**Requirement:**
In the entries that follow, find every line containing "string" and copy it.
--- --- ---
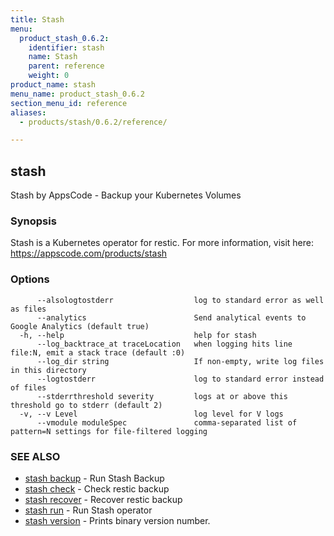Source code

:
 ```yaml
---
title: Stash
menu:
  product_stash_0.6.2:
    identifier: stash
    name: Stash
    parent: reference
    weight: 0
product_name: stash
menu_name: product_stash_0.6.2
section_menu_id: reference
aliases:
  - products/stash/0.6.2/reference/

---
```

## stash

Stash by AppsCode - Backup your Kubernetes Volumes

### Synopsis


Stash is a Kubernetes operator for restic. For more information, visit here: https://appscode.com/products/stash

### Options

```
      --alsologtostderr                  log to standard error as well as files
      --analytics                        Send analytical events to Google Analytics (default true)
  -h, --help                             help for stash
      --log_backtrace_at traceLocation   when logging hits line file:N, emit a stack trace (default :0)
      --log_dir string                   If non-empty, write log files in this directory
      --logtostderr                      log to standard error instead of files
      --stderrthreshold severity         logs at or above this threshold go to stderr (default 2)
  -v, --v Level                          log level for V logs
      --vmodule moduleSpec               comma-separated list of pattern=N settings for file-filtered logging
```

### SEE ALSO
* [stash backup](/products/stash/0.6.2/reference/stash_backup)	 - Run Stash Backup
* [stash check](/products/stash/0.6.2/reference/stash_check)	 - Check restic backup
* [stash recover](/products/stash/0.6.2/reference/stash_recover)	 - Recover restic backup
* [stash run](/products/stash/0.6.2/reference/stash_run)	 - Run Stash operator
* [stash version](/products/stash/0.6.2/reference/stash_version)	 - Prints binary version number.

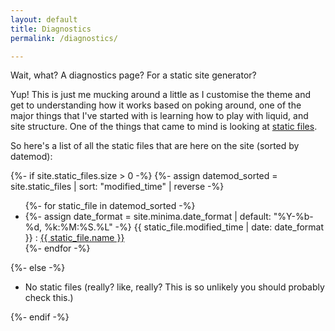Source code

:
 ```yaml
---
layout: default
title: Diagnostics
permalink: /diagnostics/

---
```

Wait, what? A diagnostics page? For a static site generator? 

Yup! This is just me mucking around a little as I customise the theme and get to understanding how it works based on poking around, one of the major things that I've started with is learning how to play with liquid, and site structure. One of the things that came to mind is looking at [static files][jekyll-staticfile-doc].

So here's a list of all the static files that are here on the site (sorted by datemod):

<div>
  {%- if site.static_files.size > 0 -%}
  {%- assign datemod_sorted = site.static_files | sort: "modified_time" | reverse -%}
  <ul>
      {%- for static_file in datemod_sorted -%}
      <li>
        {%- assign date_format = site.minima.date_format | default: "%Y-%b-%d, %k:%M:%S.%L" -%}
        {{ static_file.modified_time | date: date_format }} : <a href = "{{ static_file.path }}">{{ static_file.name }}</a>
      </li>
      {%- endfor -%}
  </ul>
  {%- else -%}
    <ul><li>No static files (really? like, really? This is so unlikely you should probably check this.)</li></ul>
  {%- endif -%}
</div>


[jekyll-staticfile-doc]: https://jekyllrb.com/docs/static-files/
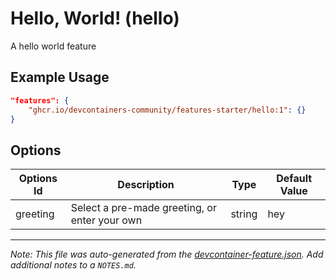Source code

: 
# Hello, World! (hello)

A hello world feature

## Example Usage

```json
"features": {
    "ghcr.io/devcontainers-community/features-starter/hello:1": {}
}
```

## Options

| Options Id | Description | Type | Default Value |
|-----|-----|-----|-----|
| greeting | Select a pre-made greeting, or enter your own | string | hey |



---

_Note: This file was auto-generated from the [devcontainer-feature.json](https://github.com/devcontainers-community/features-starter/blob/main/src/hello/devcontainer-feature.json).  Add additional notes to a `NOTES.md`._
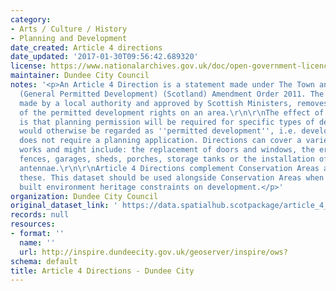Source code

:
 ```yaml
---
category:
- Arts / Culture / History
- Planning and Development
date_created: Article 4 directions
date_updated: '2017-01-30T09:56:42.689320'
license: https://www.nationalarchives.gov.uk/doc/open-government-licence/version/3/
maintainer: Dundee City Council
notes: '<p>An Article 4 Direction is a statement made under The Town and Country Planning
  (General Permitted Development) (Scotland) Amendment Order 2011. The Direction,
  made by a local authority and approved by Scottish Ministers, removes all or some
  of the permitted development rights on an area.\r\n\r\nThe effect of a Direction
  is that planning permission will be required for specific types of development which
  would otherwise be regarded as ''permitted development'', i.e. development that
  does not require a planning application. Directions can cover a variety of minor
  works and might include: the replacement of doors and windows, the erection of gates,
  fences, garages, sheds, porches, storage tanks or the installation of satellite
  antennae.\r\n\r\nArticle 4 Directions complement Conservation Areas and may overlap
  these. This dataset should be used alongside Conservation Areas when considering
  built environment heritage constraints on development.</p>'
organization: Dundee City Council
original_dataset_link: ' https://data.spatialhub.scotpackage/article_4_directions-dc'
records: null
resources:
- format: ''
  name: ''
  url: http://inspire.dundeecity.gov.uk/geoserver/inspire/ows?
schema: default
title: Article 4 Directions - Dundee City
---
```

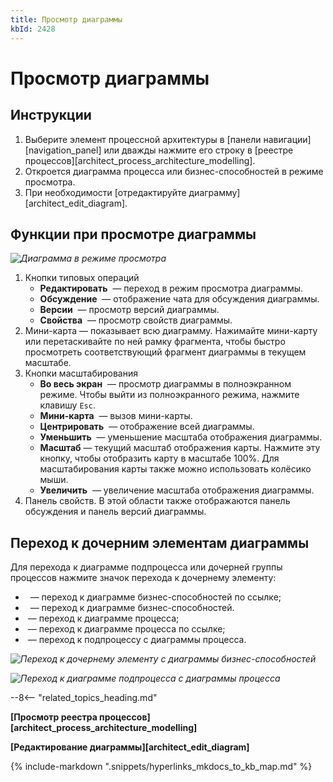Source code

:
 ```yaml
---
title: Просмотр диаграммы
kbId: 2428
---
```


# Просмотр диаграммы

## Инструкции

1. Выберите элемент процессной архитектуры в [панели навигации][navigation_panel] или дважды нажмите его строку в [реестре процессов][architect_process_architecture_modelling].
2. Откроется диаграмма процесса или бизнес-способностей в режиме просмотра.
3. При необходимости [отредактируйте диаграмму][architect_edit_diagram].

## Функции при просмотре диаграммы

_![Диаграмма в режиме просмотра](https://kb.comindware.ru/assets/process_architecture_modeling_view_diagram.png)_

1. Кнопки типовых операций
    - **Редактировать** *‌* — переход в режим просмотра диаграммы.
    - **Обсуждение** *‌* — отображение чата для обсуждения диаграммы.
    - **Версии** *‌* — просмотр версий диаграммы.
    - **Свойства** *‌* — просмотр свойств диаграммы.
2. Мини-карта — показывает всю диаграмму. Нажимайте мини-карту или перетаскивайте по ней рамку фрагмента, чтобы быстро просмотреть соответствующий фрагмент диаграммы в текущем масштабе.
3. Кнопки масштабирования
    - **Во весь экран** *‌* — просмотр диаграммы в полноэкранном режиме. Чтобы выйти из полноэкранного режима, нажмите клавишу `Esc`.
    - **Мини-карта** *‌* — вызов мини-карты.
    - **Центрировать** *‌* — отображение всей диаграммы.
    - **Уменьшить** *‌* — уменьшение масштаба отображения диаграммы.
    - **Масштаб** — текущий масштаб отображения карты. Нажмите эту кнопку, чтобы отобразить карту в масштабе 100%. Для масштабирования карты также можно использовать колёсико мыши.
    - **Увеличить** *‌* — увеличение масштаба отображения диаграммы.
4. Панель свойств. В этой области также отображаются панель обсуждения и панель версий диаграммы.

## Переход к дочерним элементам диаграммы

Для перехода к диаграмме подпроцесса или дочерней группы процессов нажмите значок перехода к дочернему элементу:

- *‌* *‌* — переход к диаграмме бизнес-способностей по ссылке;
- *‌* *‌* — переход к диаграмме бизнес-способностей.
- *‌* — переход к диаграмме процесса;
- *‌* — переход к диаграмме процесса по ссылке;
- *‌* — переход к подпроцессу с диаграммы процесса.

_![Переход к дочернему элементу с диаграммы бизнес-способностей](https://kb.comindware.ru/assets/diagram_navigating_to_child_element.png)_

_![Переход к диаграмме подпроцесса с диаграммы процесса](https://kb.comindware.ru/assets/diagram_navigating_to_subprocess.png)_

--8<-- "related_topics_heading.md"

**[Просмотр реестра процессов][architect_process_architecture_modelling]**

**[Редактирование диаграммы][architect_edit_diagram]**

{% include-markdown ".snippets/hyperlinks_mkdocs_to_kb_map.md" %}
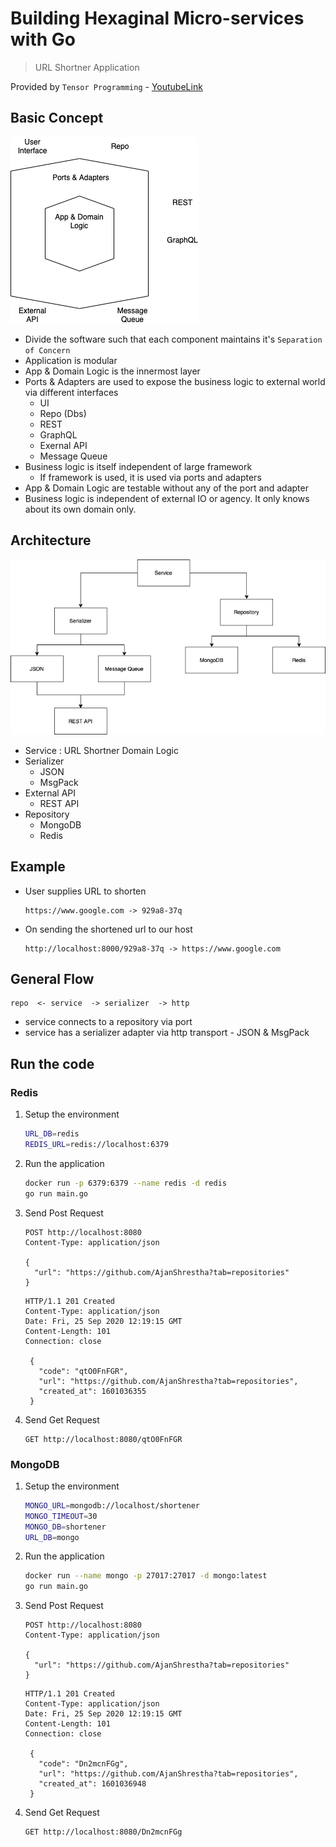 # Building Hexaginal Micro-services with Go

> URL Shortner Application

Provided by `Tensor Programming` - [YoutubeLink](https://www.youtube.com/playlist?list=PLJbE2Yu2zumAixEws7gtptADSLmZ_pscP)

## Basic Concept

![Hexagonal Architecture](./images/Hexagonal.png)

- Divide the software such that each component maintains it's `Separation of Concern`
- Application is modular
- App & Domain Logic is the innermost layer
- Ports & Adapters are used to expose the business logic to external world via different interfaces
  - UI
  - Repo (Dbs)
  - REST
  - GraphQL
  - Exernal API
  - Message Queue
- Business logic is itself independent of large framework
  - If framework is used, it is used via ports and adapters
- App & Domain Logic are testable without any of the port and adapter
- Business logic is independent of external IO or agency. It only knows about its own domain only.

## Architecture

![Architecture Diagram](./images/UrlShortener.png)

- Service : URL Shortner Domain Logic
- Serializer
  - JSON
  - MsgPack
- External API
  - REST API
- Repository
  - MongoDB
  - Redis

## Example

- User supplies URL to shorten

  ```pre
  https://www.google.com -> 929a8-37q
  ```

- On sending the shortened url to our host

  ```pre
  http://localhost:8000/929a8-37q -> https://www.google.com
  ```

## General Flow

```pre
repo  <- service  -> serializer  -> http
```

- service connects to a repository via port
- service has a serializer adapter via http transport - JSON & MsgPack

## Run the code

### Redis

1. Setup the environment

   ```bash
   URL_DB=redis
   REDIS_URL=redis://localhost:6379
   ```

2. Run the application

   ```sh
   docker run -p 6379:6379 --name redis -d redis
   go run main.go
   ```

3. Send Post Request

   ```pre
   POST http://localhost:8080
   Content-Type: application/json

   {
     "url": "https://github.com/AjanShrestha?tab=repositories"
   }
   ```

   ```pre
   HTTP/1.1 201 Created
   Content-Type: application/json
   Date: Fri, 25 Sep 2020 12:19:15 GMT
   Content-Length: 101
   Connection: close

    {
      "code": "qtO0FnFGR",
      "url": "https://github.com/AjanShrestha?tab=repositories",
      "created_at": 1601036355
    }
   ```

4. Send Get Request

   ```pre
   GET http://localhost:8080/qtO0FnFGR
   ```

### MongoDB

1. Setup the environment

   ```bash
   MONGO_URL=mongodb://localhost/shortener
   MONGO_TIMEOUT=30
   MONGO_DB=shortener
   URL_DB=mongo
   ```

2. Run the application

   ```sh
   docker run --name mongo -p 27017:27017 -d mongo:latest
   go run main.go
   ```

3. Send Post Request

   ```pre
   POST http://localhost:8080
   Content-Type: application/json

   {
     "url": "https://github.com/AjanShrestha?tab=repositories"
   }
   ```

   ```pre
   HTTP/1.1 201 Created
   Content-Type: application/json
   Date: Fri, 25 Sep 2020 12:19:15 GMT
   Content-Length: 101
   Connection: close

    {
      "code": "Dn2mcnFGg",
      "url": "https://github.com/AjanShrestha?tab=repositories",
      "created_at": 1601036948
    }
   ```

4. Send Get Request

   ```pre
   GET http://localhost:8080/Dn2mcnFGg
   ```
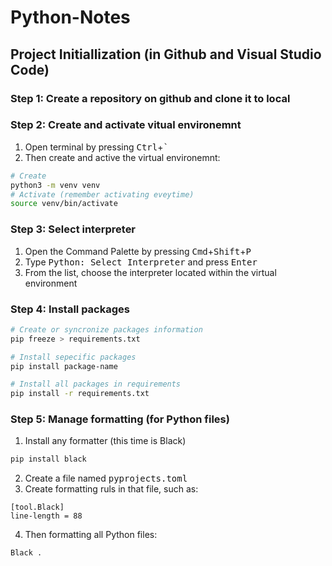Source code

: # Python-Notes

## Project Initiallization (in Github and Visual Studio Code)

### Step 1: Create a repository on github and clone it to local 

### Step 2: Create and activate vitual environemnt
1. Open terminal by pressing <kbd>Ctrl</kbd>+<kbd>`</kbd>
2. Then create and active the virtual environemnt: 
```Bash
# Create
python3 -m venv venv
# Activate (remember activating eveytime)
source venv/bin/activate
```

### Step 3: Select interpreter
1. Open the Command Palette by pressing <kbd>Cmd</kbd>+<kbd>Shift</kbd>+<kbd>P</kbd>
2. Type <kbd>Python: Select Interpreter</kbd> and press <kbd>Enter</kbd>
3. From the list, choose the interpreter located within the virtual environment 

### Step 4: Install packages
```Bash
# Create or syncronize packages information
pip freeze > requirements.txt

# Install sepecific packages
pip install package-name

# Install all packages in requirements
pip install -r requirements.txt
```

### Step 5: Manage formatting (for Python files)
1. Install any formatter (this time is Black)
```Bash
pip install black
```
2. Create a file named <kbd>pyprojects.toml</kbd>
3. Create formatting ruls in that file, such as:
```
[tool.Black]
line-length = 88
```
4. Then formatting all Python files:
```Bash
Black .
```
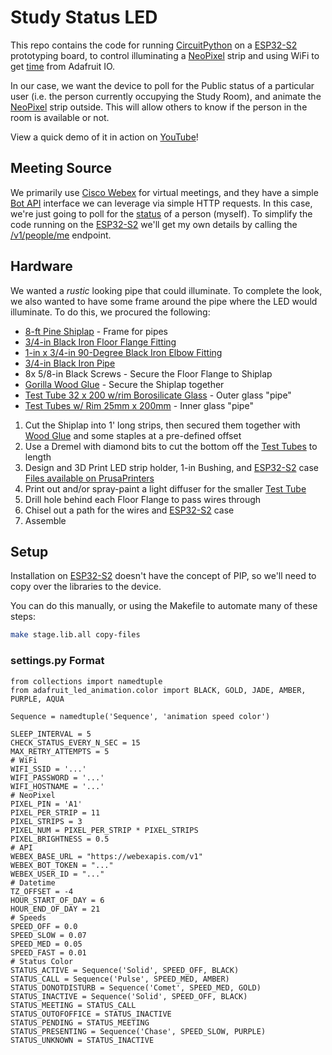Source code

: # Study Status LED

This repo contains the code for running [CircuitPython][1] on a [ESP32-S2][2] prototyping board,
to control illuminating a [NeoPixel][3] strip and using WiFi to get [time][7] from Adafruit IO.

In our case, we want the device to poll for the Public status of a particular user (i.e. the person currently
occupying the Study Room), and animate the [NeoPixel][3] strip outside. This will allow others
to know if the person in the room is available or not.

View a quick demo of it in action on [YouTube][17]!

## Meeting Source

We primarily use [Cisco Webex][4] for virtual meetings, and they have a simple [Bot API][5] interface we 
can leverage via simple HTTP requests. In this case, we're just going to poll for the [status][6]
of a person (myself). To simplify the code running on the [ESP32-S2][2] we'll get my own details by calling
the [/v1/people/me][8] endpoint.

## Hardware 

We wanted a _rustic_ looking pipe that could illuminate. To complete the look, we also wanted to have some frame
around the pipe where the LED would illuminate. To do this, we procured the following:
- [8-ft Pine Shiplap][9] - Frame for pipes
- [3/4-in Black Iron Floor Flange Fitting][10]
- [1-in x 3/4-in 90-Degree Black Iron Elbow Fitting][11]
- [3/4-in Black Iron Pipe][12]
- 8x 5/8-in Black Screws - Secure the Floor Flange to Shiplap
- [Gorilla Wood Glue][13] - Secure the Shiplap together
- [Test Tube 32 x 200 w/rim Borosilicate Glass][14] - Outer glass "pipe"
- [Test Tubes w/ Rim 25mm x 200mm][15] - Inner glass "pipe"

1. Cut the Shiplap into 1' long strips, then secured them together with [Wood Glue][13] and some staples at a pre-defined offset
2. Use a Dremel with diamond bits to cut the bottom off the [Test Tubes][14] to length
3. Design and 3D Print LED strip holder, 1-in Bushing, and [ESP32-S2][2] case [Files available on PrusaPrinters][16]
4. Print out and/or spray-paint a light diffuser for the smaller [Test Tube][15]
5. Drill hole behind each Floor Flange to pass wires through
6. Chisel out a path for the wires and [ESP32-S2][2] case
7. Assemble

## Setup

Installation on [ESP32-S2][2] doesn't have the concept of PIP, so we'll need to copy over the libraries to the device.

You can do this manually, or using the Makefile to automate many of these steps:
```bash
make stage.lib.all copy-files
```

### settings.py Format
```text
from collections import namedtuple
from adafruit_led_animation.color import BLACK, GOLD, JADE, AMBER, PURPLE, AQUA

Sequence = namedtuple('Sequence', 'animation speed color')

SLEEP_INTERVAL = 5
CHECK_STATUS_EVERY_N_SEC = 15
MAX_RETRY_ATTEMPTS = 5
# WiFi
WIFI_SSID = '...'
WIFI_PASSWORD = '...'
WIFI_HOSTNAME = '...'
# NeoPixel
PIXEL_PIN = 'A1'
PIXEL_PER_STRIP = 11
PIXEL_STRIPS = 3
PIXEL_NUM = PIXEL_PER_STRIP * PIXEL_STRIPS
PIXEL_BRIGHTNESS = 0.5
# API
WEBEX_BASE_URL = "https://webexapis.com/v1"
WEBEX_BOT_TOKEN = "..."
WEBEX_USER_ID = "..."
# Datetime
TZ_OFFSET = -4
HOUR_START_OF_DAY = 6
HOUR_END_OF_DAY = 21
# Speeds
SPEED_OFF = 0.0
SPEED_SLOW = 0.07
SPEED_MED = 0.05
SPEED_FAST = 0.01
# Status Color
STATUS_ACTIVE = Sequence('Solid', SPEED_OFF, BLACK)
STATUS_CALL = Sequence('Pulse', SPEED_MED, AMBER)
STATUS_DONOTDISTURB = Sequence('Comet', SPEED_MED, GOLD)
STATUS_INACTIVE = Sequence('Solid', SPEED_OFF, BLACK)
STATUS_MEETING = STATUS_CALL
STATUS_OUTOFOFFICE = STATUS_INACTIVE
STATUS_PENDING = STATUS_MEETING
STATUS_PRESENTING = Sequence('Chase', SPEED_SLOW, PURPLE)
STATUS_UNKNOWN = STATUS_INACTIVE

```

[1]: https://circuitpython.org/
[2]: https://www.adafruit.com/product/5325
[3]: https://www.adafruit.com/product/2847
[4]: https://webex.com/
[5]: https://developer.webex.com/my-apps
[6]: https://developer.webex.com/docs/api/v1/people/list-people
[7]: https://io.adafruit.com/services/time
[8]: https://developer.webex.com/docs/api/v1/people/get-my-own-details
[9]: https://www.lowes.com/pd/Rustic-5-375-in-x-8-ft-Woodshed-Pine-Shiplap-Wall-Plank-Coverage-Area-3-66-sq-ft/1000009368
[10]: https://www.lowes.com/pd/B-K-3-4-in-Black-Iron-Floor-Flange-1/1002067002
[11]: https://www.lowes.com/pd/Mueller-Proline-1-in-x-1-in-dia-90-Degree-Black-Iron-Elbow-Fitting/4331502
[12]: https://www.lowes.com/pd/Mueller-Proline-2-in-x-2-in-700-PSI-Threaded-Both-Ends-Black-Iron-Pipe/3459974
[13]: https://www.lowes.com/pd/Gorilla-Wood-Glue-Off-White-Interior-Exterior-Wood-Adhesive-Actual-Net-Contents-8-fl-oz/3121069
[14]: https://www.spectrum-scientifics.com/Test-Tube-32-x-200-w-rim-Borosilicate-Glass-p/7632.htm
[15]: https://www.spectrum-scientifics.com/Test-Tubes-w-Rim-25mm-x-200mm-p/3980.htm
[16]: https://www.prusaprinters.org/prints/155946-black-iron-pipe-led-meeting-status-indicator
[17]: https://www.youtube.com/playlist?list=PL8L4p4mQPaKp8p0ynjlbCXPw_6nZl_98o
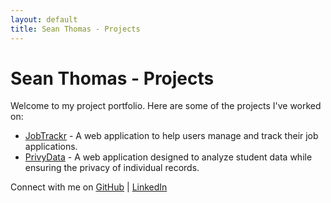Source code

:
 ```yaml
---
layout: default
title: Sean Thomas - Projects
---
```


# Sean Thomas - Projects

Welcome to my project portfolio. Here are some of the projects I've worked on:

- [JobTrackr](projects/jobtrackr.md) - A web application to help users manage and track their job applications.
- [PrivyData](projects/privydata.md) - A web application designed to analyze student data while ensuring the privacy of individual records.

Connect with me on [GitHub](https://github.com/SeanCThomas0) | [LinkedIn](https://linkedin.com/in/sean-thomas-2002)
--- --- ---
**Solution for this task:**
      --log_dir string                   If non-empty, write log files in this directory
| greeting | Select a pre-made greeting, or enter your own | string | hey |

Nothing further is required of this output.